[[ Records provided open ]]
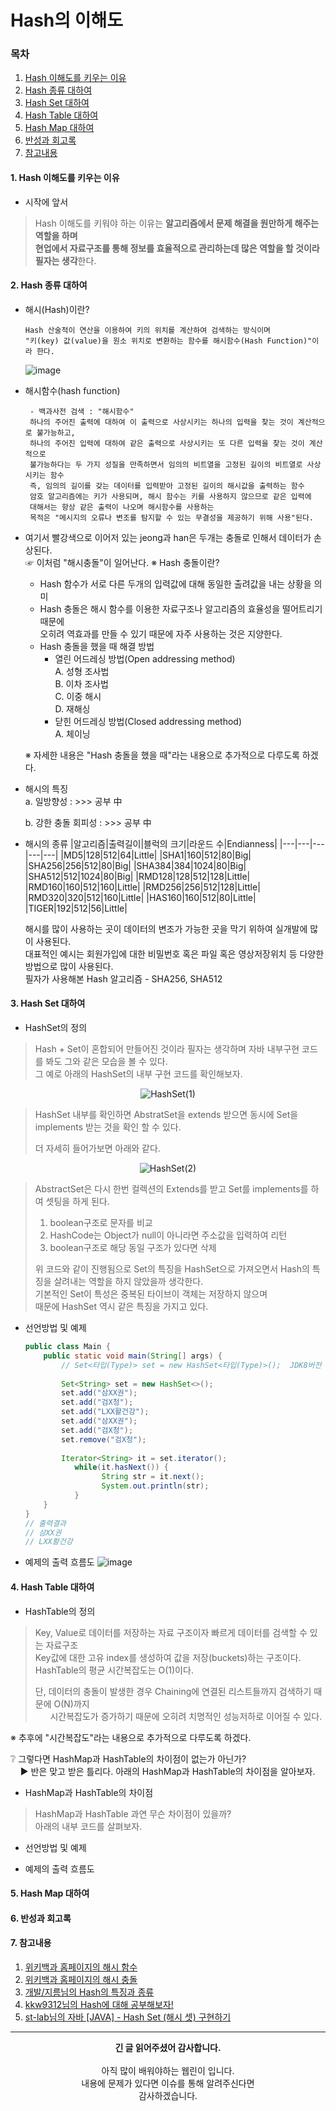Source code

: # Hash의 이해도
### 목차
 1. [Hash 이해도를 키우는 이유](https://github.com/hongcoding94/Daily-Coding-Test-java/blob/main/%EC%95%8C%EA%B3%A0%EB%A6%AC%EC%A6%98%20%ED%9A%8C%EA%B3%A0%EB%A1%9D/Hash%EC%9D%98%20%EC%9D%B4%ED%95%B4%EB%8F%84.md#1-hash-%EC%9D%B4%ED%95%B4%EB%8F%84%EB%A5%BC-%ED%82%A4%EC%9A%B0%EB%8A%94-%EC%9D%B4%EC%9C%A0)
 2. [Hash 종류 대하여](https://github.com/hongcoding94/Daily-Coding-Test-java/blob/main/%EC%95%8C%EA%B3%A0%EB%A6%AC%EC%A6%98%20%ED%9A%8C%EA%B3%A0%EB%A1%9D/Hash%EC%9D%98%20%EC%9D%B4%ED%95%B4%EB%8F%84.md#2-hash-%EC%A2%85%EB%A5%98-%EB%8C%80%ED%95%98%EC%97%AC)
 3. [Hash Set 대하여](https://github.com/hongcoding94/Daily-Coding-Test-java/blob/main/%EC%95%8C%EA%B3%A0%EB%A6%AC%EC%A6%98%20%ED%9A%8C%EA%B3%A0%EB%A1%9D/Hash%EC%9D%98%20%EC%9D%B4%ED%95%B4%EB%8F%84.md#2-hash-%EC%A2%85%EB%A5%98-%EB%8C%80%ED%95%98%EC%97%AC)
 4. [Hash Table 대하여](https://github.com/hongcoding94/Daily-Coding-Test-java/blob/main/%EC%95%8C%EA%B3%A0%EB%A6%AC%EC%A6%98%20%ED%9A%8C%EA%B3%A0%EB%A1%9D/Hash%EC%9D%98%20%EC%9D%B4%ED%95%B4%EB%8F%84.md#2-hash-%EC%A2%85%EB%A5%98-%EB%8C%80%ED%95%98%EC%97%AC)
 5. [Hash Map 대하여](https://github.com/hongcoding94/Daily-Coding-Test-java/blob/main/%EC%95%8C%EA%B3%A0%EB%A6%AC%EC%A6%98%20%ED%9A%8C%EA%B3%A0%EB%A1%9D/Hash%EC%9D%98%20%EC%9D%B4%ED%95%B4%EB%8F%84.md#2-hash-%EC%A2%85%EB%A5%98-%EB%8C%80%ED%95%98%EC%97%AC)
 6. [반성과 회고록](https://github.com/hongcoding94/Daily-Coding-Test-java/blob/main/%EC%95%8C%EA%B3%A0%EB%A6%AC%EC%A6%98%20%ED%9A%8C%EA%B3%A0%EB%A1%9D/Hash%EC%9D%98%20%EC%9D%B4%ED%95%B4%EB%8F%84.md#2-hash-%EC%A2%85%EB%A5%98-%EB%8C%80%ED%95%98%EC%97%AC)
 7. [참고내용](https://github.com/hongcoding94/Daily-Coding-Test-java/blob/main/%EC%95%8C%EA%B3%A0%EB%A6%AC%EC%A6%98%20%ED%9A%8C%EA%B3%A0%EB%A1%9D/Hash%EC%9D%98%20%EC%9D%B4%ED%95%B4%EB%8F%84.md#2-hash-%EC%A2%85%EB%A5%98-%EB%8C%80%ED%95%98%EC%97%AC)

#### 1. Hash 이해도를 키우는 이유

 - 시작에 앞서
 > Hash 이해도를 키워야 하는 이유는 <b>알고리즘에서 문제 해결을 원만하게 해주는 역할을 하며<br/>
 > 현업에서 자료구조를 통해 정보를 효율적으로 관리하는데 많은 역할을 할 것이라 필자는 생각</b>한다.
#### 2. Hash 종류 대하여

 - 해시(Hash)이란?
   ```text
   Hash 산술적이 연산을 이용하여 키의 위치를 계산하여 검색하는 방식이며
   "키(key) 값(value)을 원소 위치로 변환하는 함수를 해시함수(Hash Function)"이라 한다.
   ```
 
   ![image](https://user-images.githubusercontent.com/66407386/180723497-f59d43b6-eb74-4fdc-9960-5b9976aac80d.png)

 - 해시함수(hash function)
   ```text
    - 백과사전 검색 : "해시함수"
    하나의 주어진 출력에 대하여 이 출력으로 사상시키는 하나의 입력을 찾는 것이 계산적으로 불가능하고,
    하나의 주어진 입력에 대하여 같은 출력으로 사상시키는 또 다른 입력을 찾는 것이 계산적으로
    불가능하다는 두 가지 성질을 만족하면서 임의의 비트열을 고정된 길이의 비트열로 사상시키는 함수
    즉, 임의의 길이를 갖는 데이터를 입력받아 고정된 길이의 해시값을 출력하는 함수
    암호 알고리즘에는 키가 사용되며, 해시 함수는 키를 사용하지 않으므로 같은 입력에 
    대해서는 항상 같은 출력이 나오며 해시함수를 사용하는 
    목적은 "메시지의 오류나 변조를 탐지할 수 있는 무결성을 제공하기 위해 사용"된다.
   ```

 - 여기서 빨강색으로 이어저 있는 jeong과 han은 두개는 충돌로 인해서 데이터가 손상된다.<br/>
  ☞ 이처럼 "해시충돌"이 일어난다.
   ※ Hash 충돌이란?<br/>
      - Hash 함수가 서로 다른 두개의 입력값에 대해 동일한 출려값을 내는 상황을 의미
      - Hash 충돌은 해시 함수를 이용한 자료구조나 알고리즘의 효율성을 떨어트리기 때문에<br/>
      오히려 역효과를 만들 수 있기 때문에 자주 사용하는 것은 지양한다.
      - Hash 충돌을 했을 때 해결 방법 
        - 열린 어드레싱 방법(Open addressing method)<br/>
            A. 성형 조사법<br/>
            B. 이차 조사법<br/>
            C. 이중 해시<br/>
            D. 재해싱<br/>
        - 닫힌 어드레싱 방법(Closed addressing method)<br/>
            A. 체이닝<br/>

    ※ 자세한 내용은 "Hash 충돌을 했을 때"라는  내용으로 추가적으로 다루도록 하겠다.

 - 해시의 특징<br/>
   a. 일방향성 : >>> 공부 中 <br/>
   
   b. 강한 충돌 회피성 : >>> 공부 中 <br/>

 - 해시의 종류
   |알고리즘|출력길이|블럭의 크기|라운드 수|Endianness|
   |---|---|---|---|---|
   |MD5|128|512|64|Little|
   |SHA1|160|512|80|Big|
   |SHA256|256|512|80|Big|
   |SHA384|384|1024|80|Big|
   |SHA512|512|1024|80|Big|
   |RMD128|128|512|128|Little|
   |RMD160|160|512|160|Little|
   |RMD256|256|512|128|Little|
   |RMD320|320|512|160|Little|
   |HAS160|160|512|80|Little|
   |TIGER|192|512|56|Little|
   
   해시를 많이 사용하는 곳이 데이터의 변조가 가능한 곳을 막기 위하여 실개발에 많이 사용된다.<br/>
   대표적인 예시는 회원가입에 대한 비밀번호 혹은 파일 혹은 영상저장위치 등 다양한 방법으로 많이 사용된다.<br/>
   필자가 사용해본 Hash 알고리즘 - SHA256, SHA512
  
#### 3. Hash Set 대하여

   - HashSet의 정의
   > Hash + Set이 혼합되어 만들어진 것이라 필자는 생각하며 자바 내부구현 코드를 봐도 그와 같은 모습을 볼 수 있다.<br/>
   > 그 예로 아래의 HashSet의 내부 구현 코드를 확인해보자.

<div align="center">   
 
   ![HashSet(1)](https://user-images.githubusercontent.com/66407386/181668628-cc46e7d8-c187-4a72-aa96-8c892d824f0f.png)
 
</div>

   > HashSet 내부를 확인하면 AbstratSet<E>을 extends 받으면 동시에 Set을 implements 받는 것을 확인 할 수 있다.<br/>
   > 
   > 더 자세히 들어가보면 아래와 같다.
 
<div align="center">   
 
 ![HashSet(2)](https://user-images.githubusercontent.com/66407386/181668651-db4811cd-a626-4d92-b7ae-a347109a5097.png)
 
</div> 
 
   > AbstractSet은 다시 한번 컬렉션의 Extends를 받고 Set를 implements를 하여 셋팅을 하게 된다.<br/>
   > 1. boolean구조로 문자를 비교<br/>
   > 2. HashCode는 Object가 null이 아니라면 주소값을 입력하여 리턴<br/>
   > 3. boolean구조로 해당 동일 구조가 있다면 삭제<br/>
   > 
   > 위 코드와 같이 진행됨으로 Set의 특징을 HashSet으로 가져오면서 Hash의 특징을 살려내는 역할을 하지 않았을까 생각한다.<br/>
   > 기본적인 Set이 특성은 중복된 타이브이 객체는 저장하지 않으며<br/>
   > 때문에 HashSet 역시 같은 특징을 가지고 있다.    
   
- 선언방법 및 예제
    ```java
    public class Main {
        public static void main(String[] args) {
            // Set<타입(Type)> set = new HashSet<타입(Type)>();  JDK8버전 이후 부터 "new HashSet<>();"으로 지정하더라도 타입이 자동으로 입력된다.
            
            Set<String> set = new HashSet<>();
            set.add("삼XX권");
            set.add("검X청");
            set.add("LXX활건강");
            set.add("삼XX권");
            set.add("검X청");
            set.remove("검X청");
            
            Iterator<String> it = set.iterator();
    	       while(it.hasNext()) {
    		         String str = it.next();
    		         System.out.println(str);
    	       }
        }
    }
    // 출력결과 
    // 삼XX권 
    // LXX활건강
    ```
 - 예제의 출력 흐름도
   ![image](https://user-images.githubusercontent.com/66407386/181683699-c23697cd-05c1-4f8d-9725-2e8077f5c00a.png)

#### 4. Hash Table 대하여

 - HashTable의 정의
 > Key, Value로 데이터를 저장하는 자료 구조이자 빠르게 데이터를 검색할 수 있는 자료구조<br/>
 > Key값에 대한 고유 index를 생성하여 값을 저장(buckets)하는 구조이다.<br/>
 > HashTable의 평균 시간복잡도는 O(1)이다.<br/>
 >
 > 단, 데이터의 충돌이 발생한 경우 Chaining에 연결된 리스트들까지 검색하기 때문에 O(N)까지<br/>
 > &nbsp; &nbsp; &nbsp; 시간복잡도가 증가하기 때문에 오히려 치명적인 성능저하로 이어질 수 있다.
 
  ※ 추후에 "시간복잡도"라는 내용으로 추가적으로 다루도록 하겠다.
 
 ❔ 그렇다면 HashMap과 HashTable의 차이점이 없는가 아닌가? <br/>
 &nbsp; &nbsp; ▶ 반은 맞고 받은 틀리다. 아래의 HashMap과 HashTable의 차이점을 알아보자.<br/>
 
 - HashMap과 HashTable의 차이점
 > HashMap과 HashTable 과연 무슨 차이점이 있을까?<br/>
 > 아래의 내부 코드를 살펴보자.
 > 
 
 - 선언방법 및 예제
 
 - 예제의 출력 흐름도


#### 5. Hash Map 대하여



#### 6. 반성과 회고록



#### 7. 참고내용
 1. [위키백과 홈페이지의 해시 함수](https://ko.wikipedia.org/wiki/%ED%95%B4%EC%8B%9C_%ED%95%A8%EC%88%98)
 2. [위키백과 홈페이지의 해시 충돌](https://ko.wikipedia.org/wiki/%ED%95%B4%EC%8B%9C_%EC%B6%A9%EB%8F%8C)
 3. [개발/지름님의 Hash의 특징과 종류](https://tertis.tistory.com/entry/HASH%EC%9D%98-%ED%8A%B9%EC%A7%95%EA%B3%BC-%EC%A2%85%EB%A5%98)
 4. [kkw9312님의 Hash에 대해 공부해보자!](https://velog.io/@kkw9312/javaHash)
 5. [st-lab님의 자바 [JAVA] - Hash Set (해시 셋) 구현하기](https://st-lab.tistory.com/240)
 
---
<div align="center">
  <b>긴 글 읽어주셨어 감사합니다.</b><br/><br/>
  아직 많이 배워야하는 웹린이 입니다.<br/>
  내용에 문제가 있다면 이슈를 통해 알려주신다면 <br>
  감사하겠습니다.
 </div>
[[ Records provided closed ]]
### Assigned task
For each line above that includes "tistory", make a copy.

### Task result
 3. [개발/지름님의 Hash의 특징과 종류](https://tertis.tistory.com/entry/HASH%EC%9D%98-%ED%8A%B9%EC%A7%95%EA%B3%BC-%EC%A2%85%EB%A5%98)
 5. [st-lab님의 자바 [JAVA] - Hash Set (해시 셋) 구현하기](https://st-lab.tistory.com/240)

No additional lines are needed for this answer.